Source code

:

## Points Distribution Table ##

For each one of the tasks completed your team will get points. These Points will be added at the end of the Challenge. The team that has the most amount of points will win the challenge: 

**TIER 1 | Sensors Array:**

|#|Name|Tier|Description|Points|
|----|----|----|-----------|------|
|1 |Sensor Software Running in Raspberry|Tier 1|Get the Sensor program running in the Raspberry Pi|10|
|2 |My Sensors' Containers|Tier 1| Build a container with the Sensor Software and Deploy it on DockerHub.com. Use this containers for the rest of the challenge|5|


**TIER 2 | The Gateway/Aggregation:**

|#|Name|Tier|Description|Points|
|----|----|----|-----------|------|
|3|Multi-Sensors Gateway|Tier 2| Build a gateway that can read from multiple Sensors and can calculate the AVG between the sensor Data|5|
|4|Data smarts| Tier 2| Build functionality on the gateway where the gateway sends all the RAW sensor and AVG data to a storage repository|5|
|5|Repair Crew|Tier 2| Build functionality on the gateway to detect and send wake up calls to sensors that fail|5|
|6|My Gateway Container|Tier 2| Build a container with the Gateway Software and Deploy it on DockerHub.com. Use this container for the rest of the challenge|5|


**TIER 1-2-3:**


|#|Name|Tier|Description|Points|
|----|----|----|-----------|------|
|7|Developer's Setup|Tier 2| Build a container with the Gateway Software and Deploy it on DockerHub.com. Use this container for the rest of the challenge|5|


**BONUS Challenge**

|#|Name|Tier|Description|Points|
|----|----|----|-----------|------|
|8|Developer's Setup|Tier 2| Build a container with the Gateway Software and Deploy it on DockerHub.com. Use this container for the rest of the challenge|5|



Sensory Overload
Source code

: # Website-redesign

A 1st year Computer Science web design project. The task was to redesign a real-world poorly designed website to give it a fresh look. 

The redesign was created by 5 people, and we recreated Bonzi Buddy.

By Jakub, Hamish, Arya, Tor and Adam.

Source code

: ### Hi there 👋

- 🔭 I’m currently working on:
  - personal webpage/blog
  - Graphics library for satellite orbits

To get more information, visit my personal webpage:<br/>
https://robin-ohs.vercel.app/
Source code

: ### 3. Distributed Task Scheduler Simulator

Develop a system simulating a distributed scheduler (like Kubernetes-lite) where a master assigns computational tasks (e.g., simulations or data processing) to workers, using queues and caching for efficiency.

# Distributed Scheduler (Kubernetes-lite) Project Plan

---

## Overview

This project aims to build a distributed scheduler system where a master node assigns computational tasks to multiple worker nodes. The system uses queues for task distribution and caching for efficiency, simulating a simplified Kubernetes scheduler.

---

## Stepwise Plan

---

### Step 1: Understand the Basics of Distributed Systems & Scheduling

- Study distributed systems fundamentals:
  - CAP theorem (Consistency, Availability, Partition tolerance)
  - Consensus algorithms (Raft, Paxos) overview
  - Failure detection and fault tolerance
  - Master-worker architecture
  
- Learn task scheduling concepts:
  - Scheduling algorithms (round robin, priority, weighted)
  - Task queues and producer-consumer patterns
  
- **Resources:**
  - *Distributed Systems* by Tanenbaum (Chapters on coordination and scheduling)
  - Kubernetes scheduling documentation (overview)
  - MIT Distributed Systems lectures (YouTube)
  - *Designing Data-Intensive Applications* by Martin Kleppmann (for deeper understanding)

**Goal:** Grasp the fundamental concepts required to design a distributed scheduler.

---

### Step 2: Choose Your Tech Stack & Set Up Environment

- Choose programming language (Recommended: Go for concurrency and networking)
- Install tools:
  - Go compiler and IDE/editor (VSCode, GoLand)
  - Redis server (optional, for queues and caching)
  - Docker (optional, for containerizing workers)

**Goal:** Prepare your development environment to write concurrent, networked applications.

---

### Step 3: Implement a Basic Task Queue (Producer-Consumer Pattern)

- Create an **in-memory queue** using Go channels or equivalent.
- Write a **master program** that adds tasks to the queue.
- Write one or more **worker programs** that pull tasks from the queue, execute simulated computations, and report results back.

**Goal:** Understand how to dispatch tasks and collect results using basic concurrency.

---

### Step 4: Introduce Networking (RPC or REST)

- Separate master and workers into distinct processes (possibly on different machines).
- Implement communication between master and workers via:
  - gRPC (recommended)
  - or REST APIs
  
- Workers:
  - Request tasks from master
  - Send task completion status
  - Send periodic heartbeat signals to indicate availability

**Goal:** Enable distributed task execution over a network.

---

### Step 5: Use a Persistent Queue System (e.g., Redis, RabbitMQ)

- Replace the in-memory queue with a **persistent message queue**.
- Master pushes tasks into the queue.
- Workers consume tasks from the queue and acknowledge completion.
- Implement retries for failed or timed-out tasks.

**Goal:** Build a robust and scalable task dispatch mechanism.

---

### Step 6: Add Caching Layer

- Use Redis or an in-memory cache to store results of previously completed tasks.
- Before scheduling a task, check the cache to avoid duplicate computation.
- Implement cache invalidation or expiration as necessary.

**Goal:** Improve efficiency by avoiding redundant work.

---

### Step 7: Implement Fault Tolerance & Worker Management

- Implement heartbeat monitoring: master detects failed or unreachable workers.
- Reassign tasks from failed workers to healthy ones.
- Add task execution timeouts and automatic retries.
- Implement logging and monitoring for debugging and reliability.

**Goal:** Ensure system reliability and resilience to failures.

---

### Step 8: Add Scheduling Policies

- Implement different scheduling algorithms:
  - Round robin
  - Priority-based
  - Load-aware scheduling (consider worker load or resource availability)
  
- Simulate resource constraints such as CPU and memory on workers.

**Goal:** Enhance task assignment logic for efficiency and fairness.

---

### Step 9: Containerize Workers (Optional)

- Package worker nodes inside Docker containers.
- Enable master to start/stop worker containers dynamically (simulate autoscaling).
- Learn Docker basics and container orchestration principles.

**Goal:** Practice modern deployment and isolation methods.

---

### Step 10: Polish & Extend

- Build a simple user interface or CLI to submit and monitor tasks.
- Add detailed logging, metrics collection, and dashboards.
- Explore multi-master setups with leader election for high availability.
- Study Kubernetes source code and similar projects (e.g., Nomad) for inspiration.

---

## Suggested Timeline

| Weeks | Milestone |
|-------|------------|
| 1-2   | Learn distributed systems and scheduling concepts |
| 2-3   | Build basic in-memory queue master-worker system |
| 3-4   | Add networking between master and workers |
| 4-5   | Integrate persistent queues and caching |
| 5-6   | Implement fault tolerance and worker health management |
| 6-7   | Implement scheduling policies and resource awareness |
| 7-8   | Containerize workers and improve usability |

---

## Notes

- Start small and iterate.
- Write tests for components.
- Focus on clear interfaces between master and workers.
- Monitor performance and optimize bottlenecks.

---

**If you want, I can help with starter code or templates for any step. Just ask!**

· · ·

The problem:
Without leaving anything out, transcribe the records above exactly.

Solved exercise:
Source code

:

## Points Distribution Table ##

For each one of the tasks completed your team will get points. These Points will be added at the end of the Challenge. The team that has the most amount of points will win the challenge: 

**TIER 1 | Sensors Array:**

|#|Name|Tier|Description|Points|
|----|----|----|-----------|------|
|1 |Sensor Software Running in Raspberry|Tier 1|Get the Sensor program running in the Raspberry Pi|10|
|2 |My Sensors' Containers|Tier 1| Build a container with the Sensor Software and Deploy it on DockerHub.com. Use this containers for the rest of the challenge|5|


**TIER 2 | The Gateway/Aggregation:**

|#|Name|Tier|Description|Points|
|----|----|----|-----------|------|
|3|Multi-Sensors Gateway|Tier 2| Build a gateway that can read from multiple Sensors and can calculate the AVG between the sensor Data|5|
|4|Data smarts| Tier 2| Build functionality on the gateway where the gateway sends all the RAW sensor and AVG data to a storage repository|5|
|5|Repair Crew|Tier 2| Build functionality on the gateway to detect and send wake up calls to sensors that fail|5|
|6|My Gateway Container|Tier 2| Build a container with the Gateway Software and Deploy it on DockerHub.com. Use this container for the rest of the challenge|5|


**TIER 1-2-3:**


|#|Name|Tier|Description|Points|
|----|----|----|-----------|------|
|7|Developer's Setup|Tier 2| Build a container with the Gateway Software and Deploy it on DockerHub.com. Use this container for the rest of the challenge|5|


**BONUS Challenge**

|#|Name|Tier|Description|Points|
|----|----|----|-----------|------|
|8|Developer's Setup|Tier 2| Build a container with the Gateway Software and Deploy it on DockerHub.com. Use this container for the rest of the challenge|5|



Sensory Overload
Source code

: # Website-redesign

A 1st year Computer Science web design project. The task was to redesign a real-world poorly designed website to give it a fresh look. 

The redesign was created by 5 people, and we recreated Bonzi Buddy.

By Jakub, Hamish, Arya, Tor and Adam.

Source code

: ### Hi there 👋

- 🔭 I’m currently working on:
  - personal webpage/blog
  - Graphics library for satellite orbits

To get more information, visit my personal webpage:<br/>
https://robin-ohs.vercel.app/
Source code

: ### 3. Distributed Task Scheduler Simulator

Develop a system simulating a distributed scheduler (like Kubernetes-lite) where a master assigns computational tasks (e.g., simulations or data processing) to workers, using queues and caching for efficiency.

# Distributed Scheduler (Kubernetes-lite) Project Plan

---

## Overview

This project aims to build a distributed scheduler system where a master node assigns computational tasks to multiple worker nodes. The system uses queues for task distribution and caching for efficiency, simulating a simplified Kubernetes scheduler.

---

## Stepwise Plan

---

### Step 1: Understand the Basics of Distributed Systems & Scheduling

- Study distributed systems fundamentals:
  - CAP theorem (Consistency, Availability, Partition tolerance)
  - Consensus algorithms (Raft, Paxos) overview
  - Failure detection and fault tolerance
  - Master-worker architecture
  
- Learn task scheduling concepts:
  - Scheduling algorithms (round robin, priority, weighted)
  - Task queues and producer-consumer patterns
  
- **Resources:**
  - *Distributed Systems* by Tanenbaum (Chapters on coordination and scheduling)
  - Kubernetes scheduling documentation (overview)
  - MIT Distributed Systems lectures (YouTube)
  - *Designing Data-Intensive Applications* by Martin Kleppmann (for deeper understanding)

**Goal:** Grasp the fundamental concepts required to design a distributed scheduler.

---

### Step 2: Choose Your Tech Stack & Set Up Environment

- Choose programming language (Recommended: Go for concurrency and networking)
- Install tools:
  - Go compiler and IDE/editor (VSCode, GoLand)
  - Redis server (optional, for queues and caching)
  - Docker (optional, for containerizing workers)

**Goal:** Prepare your development environment to write concurrent, networked applications.

---

### Step 3: Implement a Basic Task Queue (Producer-Consumer Pattern)

- Create an **in-memory queue** using Go channels or equivalent.
- Write a **master program** that adds tasks to the queue.
- Write one or more **worker programs** that pull tasks from the queue, execute simulated computations, and report results back.

**Goal:** Understand how to dispatch tasks and collect results using basic concurrency.

---

### Step 4: Introduce Networking (RPC or REST)

- Separate master and workers into distinct processes (possibly on different machines).
- Implement communication between master and workers via:
  - gRPC (recommended)
  - or REST APIs
  
- Workers:
  - Request tasks from master
  - Send task completion status
  - Send periodic heartbeat signals to indicate availability

**Goal:** Enable distributed task execution over a network.

---

### Step 5: Use a Persistent Queue System (e.g., Redis, RabbitMQ)

- Replace the in-memory queue with a **persistent message queue**.
- Master pushes tasks into the queue.
- Workers consume tasks from the queue and acknowledge completion.
- Implement retries for failed or timed-out tasks.

**Goal:** Build a robust and scalable task dispatch mechanism.

---

### Step 6: Add Caching Layer

- Use Redis or an in-memory cache to store results of previously completed tasks.
- Before scheduling a task, check the cache to avoid duplicate computation.
- Implement cache invalidation or expiration as necessary.

**Goal:** Improve efficiency by avoiding redundant work.

---

### Step 7: Implement Fault Tolerance & Worker Management

- Implement heartbeat monitoring: master detects failed or unreachable workers.
- Reassign tasks from failed workers to healthy ones.
- Add task execution timeouts and automatic retries.
- Implement logging and monitoring for debugging and reliability.

**Goal:** Ensure system reliability and resilience to failures.

---

### Step 8: Add Scheduling Policies

- Implement different scheduling algorithms:
  - Round robin
  - Priority-based
  - Load-aware scheduling (consider worker load or resource availability)
  
- Simulate resource constraints such as CPU and memory on workers.

**Goal:** Enhance task assignment logic for efficiency and fairness.

---

### Step 9: Containerize Workers (Optional)

- Package worker nodes inside Docker containers.
- Enable master to start/stop worker containers dynamically (simulate autoscaling).
- Learn Docker basics and container orchestration principles.

**Goal:** Practice modern deployment and isolation methods.

---

### Step 10: Polish & Extend

- Build a simple user interface or CLI to submit and monitor tasks.
- Add detailed logging, metrics collection, and dashboards.
- Explore multi-master setups with leader election for high availability.
- Study Kubernetes source code and similar projects (e.g., Nomad) for inspiration.

---

## Suggested Timeline

| Weeks | Milestone |
|-------|------------|
| 1-2   | Learn distributed systems and scheduling concepts |
| 2-3   | Build basic in-memory queue master-worker system |
| 3-4   | Add networking between master and workers |
| 4-5   | Integrate persistent queues and caching |
| 5-6   | Implement fault tolerance and worker health management |
| 6-7   | Implement scheduling policies and resource awareness |
| 7-8   | Containerize workers and improve usability |

---

## Notes

- Start small and iterate.
- Write tests for components.
- Focus on clear interfaces between master and workers.
- Monitor performance and optimize bottlenecks.

---

**If you want, I can help with starter code or templates for any step. Just ask!**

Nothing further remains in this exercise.